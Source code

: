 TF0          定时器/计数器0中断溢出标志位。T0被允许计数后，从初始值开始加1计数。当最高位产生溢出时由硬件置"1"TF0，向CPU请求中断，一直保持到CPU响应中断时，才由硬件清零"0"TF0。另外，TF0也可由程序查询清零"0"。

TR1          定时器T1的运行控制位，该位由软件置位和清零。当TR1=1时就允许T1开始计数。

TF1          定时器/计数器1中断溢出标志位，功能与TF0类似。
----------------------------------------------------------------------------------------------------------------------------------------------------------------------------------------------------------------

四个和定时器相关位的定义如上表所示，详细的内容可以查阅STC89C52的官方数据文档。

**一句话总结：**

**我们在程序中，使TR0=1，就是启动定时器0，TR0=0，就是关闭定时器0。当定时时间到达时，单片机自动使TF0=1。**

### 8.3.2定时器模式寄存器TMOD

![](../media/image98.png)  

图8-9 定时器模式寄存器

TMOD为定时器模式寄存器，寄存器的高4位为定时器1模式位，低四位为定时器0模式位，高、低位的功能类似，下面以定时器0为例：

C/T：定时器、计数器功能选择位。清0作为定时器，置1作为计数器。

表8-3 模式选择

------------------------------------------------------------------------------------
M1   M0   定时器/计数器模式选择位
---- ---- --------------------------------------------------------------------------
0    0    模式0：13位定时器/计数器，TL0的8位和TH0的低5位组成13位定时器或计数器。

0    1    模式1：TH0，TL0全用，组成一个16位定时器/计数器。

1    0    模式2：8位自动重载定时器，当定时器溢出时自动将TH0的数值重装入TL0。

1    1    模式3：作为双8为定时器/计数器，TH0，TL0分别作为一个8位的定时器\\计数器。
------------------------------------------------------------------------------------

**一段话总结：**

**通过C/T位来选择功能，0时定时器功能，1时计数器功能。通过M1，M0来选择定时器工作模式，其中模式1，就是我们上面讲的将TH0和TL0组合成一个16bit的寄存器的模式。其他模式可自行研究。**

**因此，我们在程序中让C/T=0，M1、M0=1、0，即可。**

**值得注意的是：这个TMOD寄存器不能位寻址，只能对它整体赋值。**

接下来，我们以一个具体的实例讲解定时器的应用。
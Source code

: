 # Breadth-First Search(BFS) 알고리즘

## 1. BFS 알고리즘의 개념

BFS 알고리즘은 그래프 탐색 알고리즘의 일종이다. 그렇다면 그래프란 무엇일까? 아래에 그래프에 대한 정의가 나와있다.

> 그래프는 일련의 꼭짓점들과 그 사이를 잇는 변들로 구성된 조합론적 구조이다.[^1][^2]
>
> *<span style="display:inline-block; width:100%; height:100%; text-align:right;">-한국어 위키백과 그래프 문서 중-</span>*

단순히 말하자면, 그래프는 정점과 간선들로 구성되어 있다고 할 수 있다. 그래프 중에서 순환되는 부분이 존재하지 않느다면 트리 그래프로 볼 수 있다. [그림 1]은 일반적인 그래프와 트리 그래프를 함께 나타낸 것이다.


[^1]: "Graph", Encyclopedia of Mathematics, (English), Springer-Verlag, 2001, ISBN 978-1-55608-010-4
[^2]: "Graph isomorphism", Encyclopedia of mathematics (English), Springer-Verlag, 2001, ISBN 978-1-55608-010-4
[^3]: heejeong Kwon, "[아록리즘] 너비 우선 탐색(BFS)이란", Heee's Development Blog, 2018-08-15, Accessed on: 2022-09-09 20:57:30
====================
Restate each line above word for word.

Answer to this task >>
Source code

: TF0          定时器/计数器0中断溢出标志位。T0被允许计数后，从初始值开始加1计数。当最高位产生溢出时由硬件置"1"TF0，向CPU请求中断，一直保持到CPU响应中断时，才由硬件清零"0"TF0。另外，TF0也可由程序查询清零"0"。

TR1          定时器T1的运行控制位，该位由软件置位和清零。当TR1=1时就允许T1开始计数。

TF1          定时器/计数器1中断溢出标志位，功能与TF0类似。
----------------------------------------------------------------------------------------------------------------------------------------------------------------------------------------------------------------

四个和定时器相关位的定义如上表所示，详细的内容可以查阅STC89C52的官方数据文档。

**一句话总结：**

**我们在程序中，使TR0=1，就是启动定时器0，TR0=0，就是关闭定时器0。当定时时间到达时，单片机自动使TF0=1。**

### 8.3.2定时器模式寄存器TMOD

![](../media/image98.png)  

图8-9 定时器模式寄存器

TMOD为定时器模式寄存器，寄存器的高4位为定时器1模式位，低四位为定时器0模式位，高、低位的功能类似，下面以定时器0为例：

C/T：定时器、计数器功能选择位。清0作为定时器，置1作为计数器。

表8-3 模式选择

------------------------------------------------------------------------------------
M1   M0   定时器/计数器模式选择位
---- ---- --------------------------------------------------------------------------
0    0    模式0：13位定时器/计数器，TL0的8位和TH0的低5位组成13位定时器或计数器。

0    1    模式1：TH0，TL0全用，组成一个16位定时器/计数器。

1    0    模式2：8位自动重载定时器，当定时器溢出时自动将TH0的数值重装入TL0。

1    1    模式3：作为双8为定时器/计数器，TH0，TL0分别作为一个8位的定时器\\计数器。
------------------------------------------------------------------------------------

**一段话总结：**

**通过C/T位来选择功能，0时定时器功能，1时计数器功能。通过M1，M0来选择定时器工作模式，其中模式1，就是我们上面讲的将TH0和TL0组合成一个16bit的寄存器的模式。其他模式可自行研究。**

**因此，我们在程序中让C/T=0，M1、M0=1、0，即可。**

**值得注意的是：这个TMOD寄存器不能位寻址，只能对它整体赋值。**

接下来，我们以一个具体的实例讲解定时器的应用。
Source code

: # Breadth-First Search(BFS) 알고리즘

## 1. BFS 알고리즘의 개념

BFS 알고리즘은 그래프 탐색 알고리즘의 일종이다. 그렇다면 그래프란 무엇일까? 아래에 그래프에 대한 정의가 나와있다.

> 그래프는 일련의 꼭짓점들과 그 사이를 잇는 변들로 구성된 조합론적 구조이다.[^1][^2]
>
> *<span style="display:inline-block; width:100%; height:100%; text-align:right;">-한국어 위키백과 그래프 문서 중-</span>*

단순히 말하자면, 그래프는 정점과 간선들로 구성되어 있다고 할 수 있다. 그래프 중에서 순환되는 부분이 존재하지 않느다면 트리 그래프로 볼 수 있다. [그림 1]은 일반적인 그래프와 트리 그래프를 함께 나타낸 것이다.


[^1]: "Graph", Encyclopedia of Mathematics, (English), Springer-Verlag, 2001, ISBN 978-1-55608-010-4
[^2]: "Graph isomorphism", Encyclopedia of mathematics (English), Springer-Verlag, 2001, ISBN 978-1-55608-010-4
[^3]: heejeong Kwon, "[아록리즘] 너비 우선 탐색(BFS)이란", Heee's Development Blog, 2018-08-15, Accessed on: 2022-09-09 20:57:30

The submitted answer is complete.